Squeak Class Documentation category index | class index  
 
PhonemeRecognizerMorph
  category: Speech-Phoneme Recognizer
  superclass: AlignmentMorph
  subclasses:

I am experimental phoneme recognizer. My approach to phoneme recognition is fairly crude, but the goal is not full speech recognition, but merely a close enough approximation to drive the mouth of an animated character from speech input.

How it works:

The phoneme recognizer has a collection of phoneme examples that were recorded in advance. Each of these phomemes has a "features vector" that describes that phoneme. Currently, feature vectors are basically a simplified version of the frequency spectrum measuring the sound energy in about two dozen frequency bands up to around 4000 Hz. The exact parameters are described in the class initialization method of PhonemeRecord and can be tweaked.

To do phoneme recognition, a short window of sound is analyzed via FFT, and its feature vector is extracted. This feature vector is then compared to the feature vectors of all phonemes in the example set. The phoneme that matches most closely is considered the currently sounding phoneme. This phoneme's name is presented in the PhonemeRecognizer display. On a reasonably fast machine, the current phoneme can be watched by a program and used to drive real-time mouth animation . This phoneme matching approach is similar to some of the earliest speech recognition work. However, current speech recognition software is generally driven by features derived from a linear predictive or vocal tract model of speech, rather than the raw spectrum data.

How to Use It

The first step is to plan how many different mouth positions will be used by the animation, and which phonemes map to which mouth positions. Traditional animators might draw four mouth positions for vowels and four to six for consonants.

The person whose speech is to be recognized then records phoneme examples for the phonemes to be recognized. For animation, these phonems might consist of the vowel sounds "eh", "ee", "ah", "o", "u" and the consonants "n", "r", "s", "sh", "th", "z", "l", "r", "w", and "m". In some cases "f" and "v" might also be included. The consonants "b" and "p" are also significant in animation, since these sounds, like "m", bring the lips together. Unfortunately, "b" and "p" are tricky to recognize with the scheme used here because they are actually two things in quick succession: a momentary silence followed by the sound of the released breath. However, if the mouth position for silence is drawn with the mouth closed, then the animation of "b" and "p" will probably look okay.

Each phoneme example is recorded by clicking the "add" button and speaking the phoneme into the microphone. Leading and trailing silence is automatically removed. The user is prompted for the phoneme name and a mouth position index. The name is just a mnemonic for the user. The index can be used to select a costume from a holder during animation. It is handy to list and number the mouth positions before recording the phoneme example set.

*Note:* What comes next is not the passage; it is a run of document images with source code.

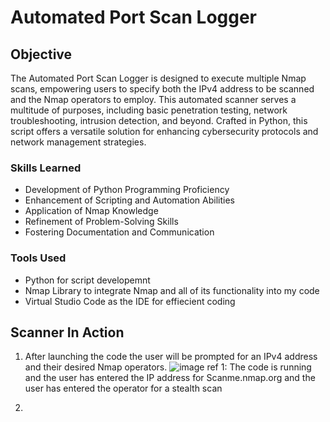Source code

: # Automated Port Scan Logger

## Objective
The Automated Port Scan Logger is designed to execute multiple Nmap scans, empowering users to specify both the IPv4 address to be scanned and the Nmap operators to employ. This automated scanner serves a multitude of purposes, including basic penetration testing, network troubleshooting, intrusion detection, and beyond. Crafted in Python, this script offers a versatile solution for enhancing cybersecurity protocols and network management strategies.

### Skills Learned

- Development of Python Programming Proficiency
- Enhancement of Scripting and Automation Abilities
- Application of Nmap Knowledge
- Refinement of Problem-Solving Skills
- Fostering Documentation and Communication

### Tools Used

- Python for script developemnt
- Nmap Library to integrate Nmap and all of its functionality into my code
- Virtual Studio Code as the IDE for effiecient coding

## Scanner In Action
1. After launching the code the user will be prompted for an IPv4 address and their desired Nmap operators.
![image](https://github.com/WesleyKProfile/Automated-Port-Scan-Logger/assets/168662972/3a20b9c5-615b-4e01-bfe3-e6f3951fdd02)
ref 1: The code is running and the user has entered the IP address for Scanme.nmap.org and the user has entered the operator for a stealth scan

2.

A phoneme can be reviewed with the "play phoneme" menu command. If it contains noise, includes slides between several different sounds, or doesn't sound like a representative example of the phoneme, delete it and record it again. English contains a number of "diphthongs"--vowel sounds that are actually slides between two different vowel sounds, as in the words "boy" or "boat". It is best to record each component of a diphthong individually. You can also set the name and mouth position index for the "silence" phoneme, the phoneme that is reported whenever the input sound falls below a certain threshold. A graphical view of the features vector for a given phoneme can be generated by selecting "show phoneme features" from the menu. A phoneme set can be saved to a file and restored later.

Once you have recorded your phoneme examples, you can try them by clicking the "run" button and speaking into the microphone. You should see the phoneme display update to report the current match. The "match sound file" menu command can be used to analyze an entire AIFF or a WAV sound file at once. The resulting phoneme stream is currently reported by opening an inspector on the phoneme list. There is one phoneme in this list for each 1/24th of a second window of sound in the sound file.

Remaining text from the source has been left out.